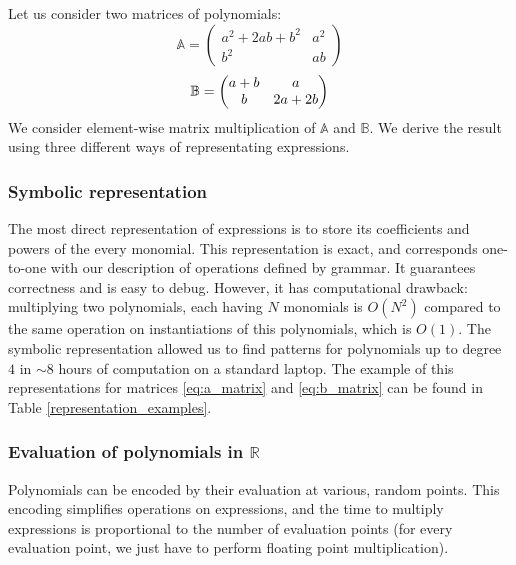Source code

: Let us consider two matrices of polynomials:
\begin{equation}
\label{eq:a_matrix}
\mathbb{A} = \begin{pmatrix} a^2 + 2ab + b^2 & a^2\\ b^2 & ab \end{pmatrix} 
\end{equation}
\begin{equation}
\label{eq:b_matrix}
\mathbb{B} = \begin{pmatrix} a + b & a\\ b & 2a + 2b \end{pmatrix} \vspace{-1mm}
\vspace{-1mm}
\end{equation}
We consider element-wise matrix multiplication of $\mathbb{A}$ and
$\mathbb{B}$. We derive the result using three different ways of
representating expressions.



\subsubsection{Symbolic representation}
The most direct representation of expressions is to store its coefficients and powers of the every monomial.
This representation is exact, and corresponds one-to-one with our description of operations
defined by grammar. It guarantees correctness and is easy to debug. 
However, it has computational drawback: multiplying two polynomials, each having $N$ monomials is $O(N^2)$ compared to the same operation on instantiations of this polynomials, which is $O(1)$.
The symbolic representation allowed us
to find patterns for polynomials up to degree $4$ in $\sim 8$ hours of computation on a standard laptop. 
The example of this representations for matrices \ref{eq:a_matrix} and \ref{eq:b_matrix} can be found
in Table \ref{representation_examples}.

\subsubsection{Evaluation of polynomials in $\mathbb{R}$}
Polynomials can be encoded by their evaluation at various, random points.
This encoding simplifies operations on expressions, and the time to multiply expressions
is proportional to the number of evaluation points (for every evaluation
point, we just have to perform floating point multiplication).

--------

What the task requires
If a line of the data holds the string "pmatrix", list it.

Solution for this task
\mathbb{A} = \begin{pmatrix} a^2 + 2ab + b^2 & a^2\\ b^2 & ab \end{pmatrix} 
\mathbb{B} = \begin{pmatrix} a + b & a\\ b & 2a + 2b \end{pmatrix} \vspace{-1mm}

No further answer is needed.